WHAT IS BEING ASKED - Produce an exact copy of the first line of the data below and each line after it, please, up to and including the one with "1. [7. 二叉树的序列化和反序列化](src/serialize_binary_tree_7)".

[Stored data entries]
◆ ◆ ◆ ◆ ◆ ◆ ◆
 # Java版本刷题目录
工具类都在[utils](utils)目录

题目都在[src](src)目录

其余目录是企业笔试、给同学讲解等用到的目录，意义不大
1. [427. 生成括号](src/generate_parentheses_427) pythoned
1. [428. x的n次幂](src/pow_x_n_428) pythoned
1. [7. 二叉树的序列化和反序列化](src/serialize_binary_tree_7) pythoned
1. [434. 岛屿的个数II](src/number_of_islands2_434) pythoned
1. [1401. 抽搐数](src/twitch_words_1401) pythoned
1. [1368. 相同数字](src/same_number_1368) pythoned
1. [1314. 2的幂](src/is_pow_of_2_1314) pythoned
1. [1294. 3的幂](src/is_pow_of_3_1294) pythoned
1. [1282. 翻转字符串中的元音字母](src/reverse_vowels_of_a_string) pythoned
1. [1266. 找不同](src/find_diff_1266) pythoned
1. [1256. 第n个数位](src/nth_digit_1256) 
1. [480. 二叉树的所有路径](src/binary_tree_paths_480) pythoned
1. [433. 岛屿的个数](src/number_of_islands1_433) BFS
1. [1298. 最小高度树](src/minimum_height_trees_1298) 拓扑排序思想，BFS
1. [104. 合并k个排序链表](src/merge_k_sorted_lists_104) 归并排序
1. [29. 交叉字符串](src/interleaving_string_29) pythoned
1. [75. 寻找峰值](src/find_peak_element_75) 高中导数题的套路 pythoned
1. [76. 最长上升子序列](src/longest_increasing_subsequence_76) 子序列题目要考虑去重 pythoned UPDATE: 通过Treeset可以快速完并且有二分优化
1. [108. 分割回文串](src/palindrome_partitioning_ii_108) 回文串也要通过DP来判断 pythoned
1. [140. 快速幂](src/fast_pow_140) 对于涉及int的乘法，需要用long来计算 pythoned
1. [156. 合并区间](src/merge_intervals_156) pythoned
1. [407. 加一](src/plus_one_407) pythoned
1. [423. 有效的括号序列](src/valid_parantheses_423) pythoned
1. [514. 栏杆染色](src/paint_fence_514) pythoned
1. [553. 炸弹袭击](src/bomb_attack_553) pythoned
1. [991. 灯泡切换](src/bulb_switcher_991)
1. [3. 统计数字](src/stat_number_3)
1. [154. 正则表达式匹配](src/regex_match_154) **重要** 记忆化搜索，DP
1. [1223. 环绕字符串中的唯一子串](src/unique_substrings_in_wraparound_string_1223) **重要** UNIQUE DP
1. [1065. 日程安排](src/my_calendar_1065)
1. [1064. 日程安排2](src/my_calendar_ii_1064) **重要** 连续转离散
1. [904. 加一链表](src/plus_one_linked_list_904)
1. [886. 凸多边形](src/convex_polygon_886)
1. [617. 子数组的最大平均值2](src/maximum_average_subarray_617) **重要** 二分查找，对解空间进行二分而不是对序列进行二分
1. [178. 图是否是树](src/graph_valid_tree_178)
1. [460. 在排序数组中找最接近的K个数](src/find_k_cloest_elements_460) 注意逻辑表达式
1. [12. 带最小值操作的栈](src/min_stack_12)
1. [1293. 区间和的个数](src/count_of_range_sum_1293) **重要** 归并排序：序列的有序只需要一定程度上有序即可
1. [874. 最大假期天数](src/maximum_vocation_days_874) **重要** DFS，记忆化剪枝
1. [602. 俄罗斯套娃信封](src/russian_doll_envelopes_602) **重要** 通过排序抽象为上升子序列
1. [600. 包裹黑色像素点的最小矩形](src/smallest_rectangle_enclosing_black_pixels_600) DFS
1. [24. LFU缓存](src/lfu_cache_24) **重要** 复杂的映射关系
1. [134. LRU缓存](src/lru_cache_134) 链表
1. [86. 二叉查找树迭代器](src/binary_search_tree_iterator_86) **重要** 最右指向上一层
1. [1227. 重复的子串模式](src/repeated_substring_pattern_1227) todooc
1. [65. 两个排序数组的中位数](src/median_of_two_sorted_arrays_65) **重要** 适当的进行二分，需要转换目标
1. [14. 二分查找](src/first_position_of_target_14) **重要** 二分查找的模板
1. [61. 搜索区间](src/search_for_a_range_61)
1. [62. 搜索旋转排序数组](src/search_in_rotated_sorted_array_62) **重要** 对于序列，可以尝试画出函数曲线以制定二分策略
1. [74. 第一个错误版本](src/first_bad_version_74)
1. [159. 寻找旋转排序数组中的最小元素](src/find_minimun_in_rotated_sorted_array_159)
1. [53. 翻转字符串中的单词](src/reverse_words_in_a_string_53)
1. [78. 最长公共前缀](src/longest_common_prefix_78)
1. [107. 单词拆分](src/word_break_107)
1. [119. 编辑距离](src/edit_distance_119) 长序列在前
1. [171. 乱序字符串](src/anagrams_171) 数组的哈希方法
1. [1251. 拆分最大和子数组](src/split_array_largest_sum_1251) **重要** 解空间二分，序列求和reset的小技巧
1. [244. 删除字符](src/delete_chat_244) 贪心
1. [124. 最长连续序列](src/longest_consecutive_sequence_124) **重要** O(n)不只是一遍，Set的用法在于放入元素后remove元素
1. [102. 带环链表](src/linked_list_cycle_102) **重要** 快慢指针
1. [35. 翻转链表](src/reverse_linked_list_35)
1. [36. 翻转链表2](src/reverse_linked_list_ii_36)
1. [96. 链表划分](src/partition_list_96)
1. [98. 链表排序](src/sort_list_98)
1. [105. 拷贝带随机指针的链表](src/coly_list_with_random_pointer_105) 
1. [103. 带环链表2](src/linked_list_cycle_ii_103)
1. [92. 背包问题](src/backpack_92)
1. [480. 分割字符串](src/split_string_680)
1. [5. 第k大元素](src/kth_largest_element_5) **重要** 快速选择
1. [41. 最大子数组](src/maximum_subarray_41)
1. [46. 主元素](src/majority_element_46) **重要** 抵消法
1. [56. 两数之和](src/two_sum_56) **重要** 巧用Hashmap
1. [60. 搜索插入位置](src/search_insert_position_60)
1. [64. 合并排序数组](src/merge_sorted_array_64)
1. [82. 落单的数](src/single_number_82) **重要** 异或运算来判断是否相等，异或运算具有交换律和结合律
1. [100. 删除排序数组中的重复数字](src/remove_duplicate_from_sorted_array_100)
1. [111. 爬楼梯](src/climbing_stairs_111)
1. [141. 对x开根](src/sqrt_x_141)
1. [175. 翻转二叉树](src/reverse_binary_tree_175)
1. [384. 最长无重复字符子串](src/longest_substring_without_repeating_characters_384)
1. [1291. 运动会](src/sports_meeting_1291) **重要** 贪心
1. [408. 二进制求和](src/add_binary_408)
◆ ◆ ◆ ◆ ◆ ◆ ◆
PROBLEM SOLUTION -
 # Java版本刷题目录
工具类都在[utils](utils)目录

题目都在[src](src)目录

其余目录是企业笔试、给同学讲解等用到的目录，意义不大
1. [427. 生成括号](src/generate_parentheses_427) pythoned
1. [428. x的n次幂](src/pow_x_n_428) pythoned
1. [7. 二叉树的序列化和反序列化](src/serialize_binary_tree_7) pythoned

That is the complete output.